Papa Francesco, le parole che avrebbe pronunciato sui seminaristi gay finiscono sui principali media in tutto il mondo e fanno discutere

Una frase che ha scatenato il putiferio. La frase che Papa Francesco avrebbe pronunciato, riportata da Dagospia nelle scorse ore, ovvero «nella Chiesa c’è troppa aria di frociaggine», sta facendo discutere. Il luogo in cui le parole sarebbero state pronunciate sarebbe stata un’assemblea generale della Cei a porte chiuse, in cui il Santo Padre avrebbe ribadito la sua contrarietà all’ammissione al sacerdozio di persone con tendenze omosessuali. Il Corriere ha riportato che le parole siano state pronunciate il 20 maggio scorso, riportando l’ammissione di alcuni vescovi sull’utilizzo delle parole uscite sui media dal Papa.

Sempre al Corriere, spiegano i vescovi, che il Papa non sarebbe stato consapevole della gravità e di quanto sia offensiva la parola, visto che l’italiano non è la sua lingua madre. Ma il dibattito è scoppiato. E sui principali media stranieri, aprendo quasi qualsiasi home page, la notizia trova spazio tra le prime. «Il Papa avrebbe usato un termine dispregiativo per le persone gay», riporta la BBC. «Papa Francesco avrebbe usato insulti offensivi durante la discussione sugli uomini gay», scrive il The Guardian.
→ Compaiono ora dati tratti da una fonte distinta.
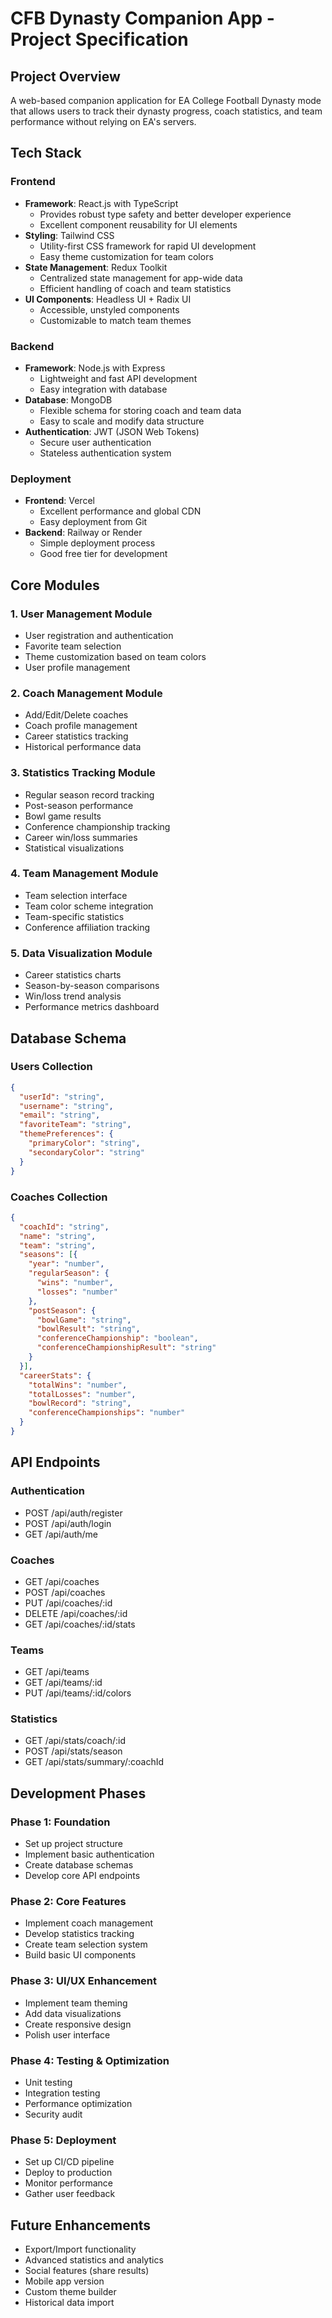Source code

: # CFB Dynasty Companion App - Project Specification

## Project Overview
A web-based companion application for EA College Football Dynasty mode that allows users to track their dynasty progress, coach statistics, and team performance without relying on EA's servers.

## Tech Stack

### Frontend
- **Framework**: React.js with TypeScript
  - Provides robust type safety and better developer experience
  - Excellent component reusability for UI elements
- **Styling**: Tailwind CSS
  - Utility-first CSS framework for rapid UI development
  - Easy theme customization for team colors
- **State Management**: Redux Toolkit
  - Centralized state management for app-wide data
  - Efficient handling of coach and team statistics
- **UI Components**: Headless UI + Radix UI
  - Accessible, unstyled components
  - Customizable to match team themes

### Backend
- **Framework**: Node.js with Express
  - Lightweight and fast API development
  - Easy integration with database
- **Database**: MongoDB
  - Flexible schema for storing coach and team data
  - Easy to scale and modify data structure
- **Authentication**: JWT (JSON Web Tokens)
  - Secure user authentication
  - Stateless authentication system

### Deployment
- **Frontend**: Vercel
  - Excellent performance and global CDN
  - Easy deployment from Git
- **Backend**: Railway or Render
  - Simple deployment process
  - Good free tier for development

## Core Modules

### 1. User Management Module
- User registration and authentication
- Favorite team selection
- Theme customization based on team colors
- User profile management

### 2. Coach Management Module
- Add/Edit/Delete coaches
- Coach profile management
- Career statistics tracking
- Historical performance data

### 3. Statistics Tracking Module
- Regular season record tracking
- Post-season performance
- Bowl game results
- Conference championship tracking
- Career win/loss summaries
- Statistical visualizations

### 4. Team Management Module
- Team selection interface
- Team color scheme integration
- Team-specific statistics
- Conference affiliation tracking

### 5. Data Visualization Module
- Career statistics charts
- Season-by-season comparisons
- Win/loss trend analysis
- Performance metrics dashboard

## Database Schema

### Users Collection
```json
{
  "userId": "string",
  "username": "string",
  "email": "string",
  "favoriteTeam": "string",
  "themePreferences": {
    "primaryColor": "string",
    "secondaryColor": "string"
  }
}
```

### Coaches Collection
```json
{
  "coachId": "string",
  "name": "string",
  "team": "string",
  "seasons": [{
    "year": "number",
    "regularSeason": {
      "wins": "number",
      "losses": "number"
    },
    "postSeason": {
      "bowlGame": "string",
      "bowlResult": "string",
      "conferenceChampionship": "boolean",
      "conferenceChampionshipResult": "string"
    }
  }],
  "careerStats": {
    "totalWins": "number",
    "totalLosses": "number",
    "bowlRecord": "string",
    "conferenceChampionships": "number"
  }
}
```

## API Endpoints

### Authentication
- POST /api/auth/register
- POST /api/auth/login
- GET /api/auth/me

### Coaches
- GET /api/coaches
- POST /api/coaches
- PUT /api/coaches/:id
- DELETE /api/coaches/:id
- GET /api/coaches/:id/stats

### Teams
- GET /api/teams
- GET /api/teams/:id
- PUT /api/teams/:id/colors

### Statistics
- GET /api/stats/coach/:id
- POST /api/stats/season
- GET /api/stats/summary/:coachId

## Development Phases

### Phase 1: Foundation
- Set up project structure
- Implement basic authentication
- Create database schemas
- Develop core API endpoints

### Phase 2: Core Features
- Implement coach management
- Develop statistics tracking
- Create team selection system
- Build basic UI components

### Phase 3: UI/UX Enhancement
- Implement team theming
- Add data visualizations
- Create responsive design
- Polish user interface

### Phase 4: Testing & Optimization
- Unit testing
- Integration testing
- Performance optimization
- Security audit

### Phase 5: Deployment
- Set up CI/CD pipeline
- Deploy to production
- Monitor performance
- Gather user feedback

## Future Enhancements
- Export/Import functionality
- Advanced statistics and analytics
- Social features (share results)
- Mobile app version
- Custom theme builder
- Historical data import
E via facendo una sfilza di quotidiani e tabloid che riportano il misfatto.

E sui quotidiani italiani sono in molti che hanno risposto al Pontefice, piuttosto indignati. Repubblica, ad esempio, ha intervistato Francesco Lepore, ex sacerdote, giornalista e attivista Lgbtq+, che alle parole del Santo Padre ha risposto: «Pur essendo ormai abituato al tipo di linguaggio diretto da parte di Bergoglio, parlare di “frociaggine” nei seminari mi sembra da bar e da osteria più che da Pontefice». E aggiunge: «Il Papa ha ragione sul fatto che il numero di seminaristi e chierici omosessuali è molto elevato. Ma la semplicità del linguaggio non ha nulla a che vedere con la volgarità». Per il deputato PD, Alessandro Zan, con un post Instagram, invece, «non c’è troppa frociaggine, ma troppi omofobi».

Mario Colamarino, invece, presidente del Circolo di Cultura Omosessuale Mario Mieli, e portavoce del Roma Pride, sul sito del circolo dice: «È inaccettabile che una figura di così grande influenza mondiale possa esprimere concetti così discriminatori e retrogradi nei confronti della comunità omosessuale». Per il teologo Vito Mancuso, sulle pagine de “La Stampa”, Papa Francesco dovrebbe chiedere scusa e soprattutto non ritiene che un Pontefice possa parlare così. Ma c’è anche chi difende il Papa, come l’ex deputato della Lega, Simone Pillon. Insomma, sui social e nel dibattito pubblico, la discussione è esplosa.